The company has agreed to a 10-year deal to buy as much as 4.4MW of electricity from a biogas plant about 80km from its factory northwest of Pretoria. Surrounded by land where about 30,000 cattle graze, the operation runs off gas emitted by a fetid mixture of dung and organic waste, ranging from sour yogurt to discarded dog food.

The deal with Bio2Watt, the closely held company that operated the power plant, was struck to bring Munich-based BMW a step closer to its renewable target, spokesman Diederik Reitsma says.

The biogas facility, when ramped up to full capacity, will represent 25%-30% of the electricity consumption at BMW’s factory, he says.

“We are a big consumer, so that’s a lot,” Mr Reitsma says. “It’s waste no longer wasted.”

BMW already purchased about 51% of its energy from renewable energy sources, the company says. In SA, the car maker may consider other clean-energy sources, including solar for the Rosslyn factory, which was BMW’s first foreign plant when it was established in 1973. The facility produces more than 60,000 3-Series sedans a year for local and export markets and produced its one-millionth vehicle in February.

For local food and waste companies, supplying the station is a convenient and environmentally friendly way to get rid of organic waste that the government is seeking to divert from landfills. The plant also receives waste from several large food companies, Bio2Watt CEO Sean Thomas says.

“You are looking at around 500 tons of waste coming onto the site every day being processed at the plant,” says Mr Thomas. “A lot of the consultants, the waste companies, are knocking on the door.”

Fresh manure

At full production, the Bio2Watt plant will get daily manure deliveries — “as fresh as possible”, says Mr Thomas — of about 160 metric tons. The site’s other primary feedstock is paper sludge from the local unit of US toilet-tissue maker Kimberly-Clark, while the rest is a hodgepodge of fruit and vegetable leftovers, fat from restaurants, abattoir waste, yogurt, dog food and expired carbonated drinks.

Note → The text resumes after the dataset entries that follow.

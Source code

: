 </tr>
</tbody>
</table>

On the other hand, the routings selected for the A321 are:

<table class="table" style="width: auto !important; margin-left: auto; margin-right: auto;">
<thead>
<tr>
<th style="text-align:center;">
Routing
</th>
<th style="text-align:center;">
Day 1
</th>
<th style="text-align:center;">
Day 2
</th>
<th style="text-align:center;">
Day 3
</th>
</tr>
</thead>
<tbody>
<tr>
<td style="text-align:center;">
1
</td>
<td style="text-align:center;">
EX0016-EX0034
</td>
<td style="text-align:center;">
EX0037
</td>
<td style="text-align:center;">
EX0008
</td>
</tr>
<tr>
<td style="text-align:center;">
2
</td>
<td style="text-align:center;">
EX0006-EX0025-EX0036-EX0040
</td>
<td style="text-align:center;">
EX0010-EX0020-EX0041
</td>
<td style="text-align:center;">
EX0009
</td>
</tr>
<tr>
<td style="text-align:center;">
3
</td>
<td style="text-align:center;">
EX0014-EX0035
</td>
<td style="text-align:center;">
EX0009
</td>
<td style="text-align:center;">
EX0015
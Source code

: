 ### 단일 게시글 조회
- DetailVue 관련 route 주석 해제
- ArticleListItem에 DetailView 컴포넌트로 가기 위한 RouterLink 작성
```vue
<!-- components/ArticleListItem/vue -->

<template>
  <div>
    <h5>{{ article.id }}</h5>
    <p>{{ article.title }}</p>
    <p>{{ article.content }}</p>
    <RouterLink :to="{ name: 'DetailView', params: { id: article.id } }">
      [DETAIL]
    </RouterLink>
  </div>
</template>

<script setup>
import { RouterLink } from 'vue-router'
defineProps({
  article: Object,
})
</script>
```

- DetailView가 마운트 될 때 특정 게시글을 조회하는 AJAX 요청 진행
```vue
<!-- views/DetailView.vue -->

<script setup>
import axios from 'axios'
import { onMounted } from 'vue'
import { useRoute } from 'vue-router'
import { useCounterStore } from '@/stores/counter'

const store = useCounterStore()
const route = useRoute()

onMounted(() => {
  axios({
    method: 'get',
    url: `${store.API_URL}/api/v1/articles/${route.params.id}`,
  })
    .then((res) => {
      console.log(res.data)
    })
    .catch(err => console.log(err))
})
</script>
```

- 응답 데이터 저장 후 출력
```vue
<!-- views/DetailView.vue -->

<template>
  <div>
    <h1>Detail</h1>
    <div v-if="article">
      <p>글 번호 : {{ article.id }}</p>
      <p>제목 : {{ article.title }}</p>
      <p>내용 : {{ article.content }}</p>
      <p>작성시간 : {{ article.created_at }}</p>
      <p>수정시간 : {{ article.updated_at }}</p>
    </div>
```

While BMW is purchasing power generated at the biogas plant, the energy will be fed into the local grid, which then connects to the car plant via the city of Tshwane’s electricity distribution network. Tshwane will facilitate the billing process.

And the stench? After some time at the site, “you don’t smell it anymore”, says Mr Thomas, who visits the project at least once a week. “The problem is if you go to a meeting afterwards, it’s in your clothes, it’s in everything.”